The great save: An 1800s Bendigo cottage rescued from the too-hard basket

November 12, 2018
In central Bendigo, a revival for an historic miner's cottage. Photo: Leon Schoots

They were the fast-build houses of Victoria’s 1850s gold rush population explosion. Small, wooden and gabled, once they were everywhere in Melbourne’s working class inner suburbs but the land on which they stood became too valuable and they were too easy to erase.

They’re still in place in country towns and on farms, often unaltered and unoccupied and, after 150 years or so, usually sloping toward ruin. If fixed up, they’re all charm and cosiness on a minor scale.

The cottage had no heritage protection, so was lucky to survive the bulldozer. Photo: Leon Schoots

Ten years ago in an elevated street close to Bendigo’s commercial centre, relocating architectural couple Rachel Hannan and Rim Martin of e+architecture, bought such a four-room cottage on a 420-square metre block.

It had two gables and, says Martin, “no heritage overlay. Because of the state of the house a lot of people would have bulldozed it.” Its age is nebulous but the first rates notice was dated 1895.

An original plan for an upstairs extension was scotched.

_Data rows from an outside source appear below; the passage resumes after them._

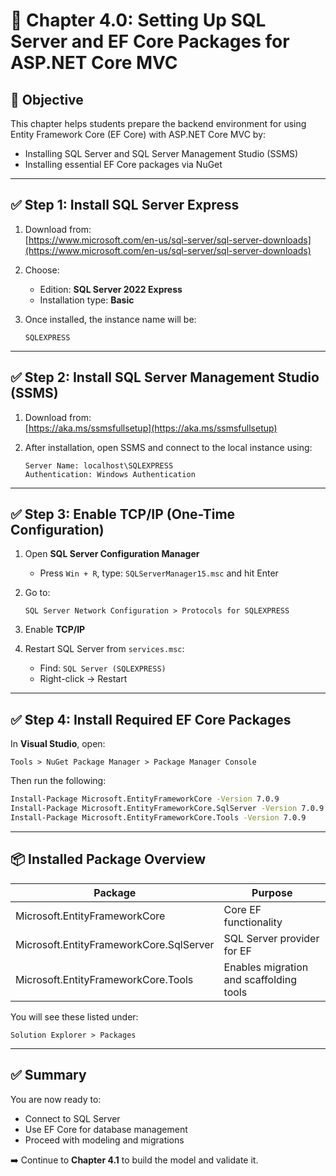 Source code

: 
# 📘 Chapter 4.0: Setting Up SQL Server and EF Core Packages for ASP.NET Core MVC

## 🎯 Objective

This chapter helps students prepare the backend environment for using Entity Framework Core (EF Core) with ASP.NET Core MVC by:
- Installing SQL Server and SQL Server Management Studio (SSMS)
- Installing essential EF Core packages via NuGet

---

## ✅ Step 1: Install SQL Server Express

1. Download from:  
   [https://www.microsoft.com/en-us/sql-server/sql-server-downloads](https://www.microsoft.com/en-us/sql-server/sql-server-downloads)

2. Choose:
   - Edition: **SQL Server 2022 Express**
   - Installation type: **Basic**

3. Once installed, the instance name will be:  
   ```
   SQLEXPRESS
   ```

---

## ✅ Step 2: Install SQL Server Management Studio (SSMS)

1. Download from:  
   [https://aka.ms/ssmsfullsetup](https://aka.ms/ssmsfullsetup)

2. After installation, open SSMS and connect to the local instance using:

   ```
   Server Name: localhost\SQLEXPRESS
   Authentication: Windows Authentication
   ```

---

## ✅ Step 3: Enable TCP/IP (One-Time Configuration)

1. Open **SQL Server Configuration Manager**
   - Press `Win + R`, type: `SQLServerManager15.msc` and hit Enter

2. Go to:
   ```
   SQL Server Network Configuration > Protocols for SQLEXPRESS
   ```

3. Enable **TCP/IP**

4. Restart SQL Server from `services.msc`:
   - Find: `SQL Server (SQLEXPRESS)`
   - Right-click → Restart

---

## ✅ Step 4: Install Required EF Core Packages

In **Visual Studio**, open:
```
Tools > NuGet Package Manager > Package Manager Console
```

Then run the following:

```bash
Install-Package Microsoft.EntityFrameworkCore -Version 7.0.9
Install-Package Microsoft.EntityFrameworkCore.SqlServer -Version 7.0.9
Install-Package Microsoft.EntityFrameworkCore.Tools -Version 7.0.9
```

---

## 📦 Installed Package Overview

| Package                                 | Purpose                                 |
|----------------------------------------|-----------------------------------------|
| Microsoft.EntityFrameworkCore          | Core EF functionality                   |
| Microsoft.EntityFrameworkCore.SqlServer| SQL Server provider for EF              |
| Microsoft.EntityFrameworkCore.Tools    | Enables migration and scaffolding tools |

You will see these listed under:
```
Solution Explorer > Packages
```

---

## ✅ Summary

You are now ready to:
- Connect to SQL Server
- Use EF Core for database management
- Proceed with modeling and migrations

➡️ Continue to **Chapter 4.1** to build the model and validate it.
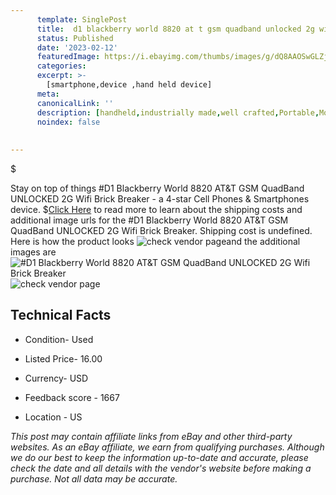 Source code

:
 ```yaml
---
      template: SinglePost
      title:  d1 blackberry world 8820 at t gsm quadband unlocked 2g wifi brick breaker
      status: Published
      date: '2023-02-12'
      featuredImage: https://i.ebayimg.com/thumbs/images/g/dQ8AAOSwGLZjzZEl/s-l225.jpg
      categories: 
      excerpt: >-
        [smartphone,device ,hand held device]
      meta:
      canonicalLink: ''
      description: [handheld,industrially made,well crafted,Portable,Mobile,Compact,Convenient,Lightweight,Maneuverable,Man-portable,Miniature,Carriable,Hand-held,Light,Holdable,Transportable,Mobile device,Pocket-sized,On-the-go,Wireless,Cordless,Compact size,Convenient size, smartphone,device ,hand held device]
      noindex: false
      
        
---
```

$

Stay on top of things #D1 Blackberry World 8820 AT&T GSM QuadBand UNLOCKED 2G Wifi Brick Breaker - a 4-star Cell Phones & Smartphones device.
$[Click Here](https://www.ebay.com/itm/195567798348?hash=item2d88bfc84c%3Ag%3AdQ8AAOSwGLZjzZEl&mkevt=1&mkcid=1&mkrid=711-53200-19255-0&campid=%253CePNCampaignId%253E&customid=%253CreferenceId%253E&toolid=10049) to read more to learn about the shipping costs and additional image urls for the #D1 Blackberry World 8820 AT&T GSM QuadBand UNLOCKED 2G Wifi Brick Breaker. Shipping cost is undefined. Here is how the product looks ![check vendor page](https://i.ebayimg.com/thumbs/images/g/dQ8AAOSwGLZjzZEl/s-l225.jpg)and the additional images are![#D1 Blackberry World 8820 AT&T GSM QuadBand UNLOCKED 2G Wifi Brick Breaker](https://i.ebayimg.com/images/g/dQ8AAOSwGLZjzZEl/s-l1600.jpg)![check vendor page](https://origin-galleryplus.ebayimg.com/ws/web/195567798348_2_0_1/225x225.jpg,https://origin-galleryplus.ebayimg.com/ws/web/195567798348_3_0_1/225x225.jpg,https://origin-galleryplus.ebayimg.com/ws/web/195567798348_4_0_1/225x225.jpg,https://origin-galleryplus.ebayimg.com/ws/web/195567798348_5_0_1/225x225.jpg,https://origin-galleryplus.ebayimg.com/ws/web/195567798348_6_0_1/225x225.jpg,https://origin-galleryplus.ebayimg.com/ws/web/195567798348_7_0_1/225x225.jpg,https://origin-galleryplus.ebayimg.com/ws/web/195567798348_8_0_1/225x225.jpg,https://origin-galleryplus.ebayimg.com/ws/web/195567798348_9_0_1/225x225.jpg,https://origin-galleryplus.ebayimg.com/ws/web/195567798348_10_0_1/225x225.jpg,https://origin-galleryplus.ebayimg.com/ws/web/195567798348_11_0_1/225x225.jpg,https://origin-galleryplus.ebayimg.com/ws/web/195567798348_12_0_1/225x225.jpg,https://origin-galleryplus.ebayimg.com/ws/web/195567798348_13_0_1/225x225.jpg,https://origin-galleryplus.ebayimg.com/ws/web/195567798348_14_0_1/225x225.jpg,https://origin-galleryplus.ebayimg.com/ws/web/195567798348_15_0_1/225x225.jpg,https://origin-galleryplus.ebayimg.com/ws/web/195567798348_16_0_1/225x225.jpg)



 ## Technical Facts 



     
      

 - Condition- Used 


      

 - Listed Price- 16.00 


      

 - Currency- USD 


      

 - Feedback score - 1667 


      

 - Location - US 


      
      

 *_This post may contain affiliate links from eBay and other third-party websites. As an eBay affiliate, we earn from qualifying purchases. Although we do our best to keep the information up-to-date and accurate, please check the date and all details with the vendor's website before making a purchase. Not all data may be accurate._*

Photo: Leon Schoots

Wanting more room when the two children arrived, an initial plan for a rear extension proposed digging deep to build two storeys. “But in model,” says Hannan, “that looked really dominant. All wrong. Furiously heavy.”

Plan two for a full-width kitchen/dining room extension proposed to drop the floor level by 850 centimetres from the original Baltic pine boards of the cottage to create living areas with good lateral and overhead volume and a two-part floor plate.

In actualised form, that turns out to be a terrific model for how to sympathetically expand a miner’s cottage without damaging its appealing external silhouette.

Key to the project was maintaining the exterior as a miner's cottage. Photo: Leon Schoots

The third new gable matches the elevations of the first two and, while the charred Cypress pine clad addition is very slightly skewed – “spun to give us more northerly exposure”, Martin explains, “it creates a really interesting geometry” to the two-bedroom, one-bathroom family home.

Requiring a minimalist and disciplined lifestyle, there is nevertheless undoubted luxury touches in the addition’s four-metre head height and in the thick wooden kitchen bench fashioned from laminated timbers taken from old St Kilda Pier. A lowered slab of marble elongates the long all-purpose bench even more.

It remains a work in progress. Photo: Leon Schoots

Rim Martin says Miner’s Cottage” remains “a work in progress” and that in a sloping backyard being landscaped “as a series of small spaces that allows many things to happen”, the next phase will add a separate backyard annexe “of loft bedroom, sitting room and bathroom”.

From the front it reads as an authentic and respected little cottage, humble indeed but a winner if for no other reason than it has been so lovingly retrieved from where so many people had been so willing to put it: “The too hard basket.”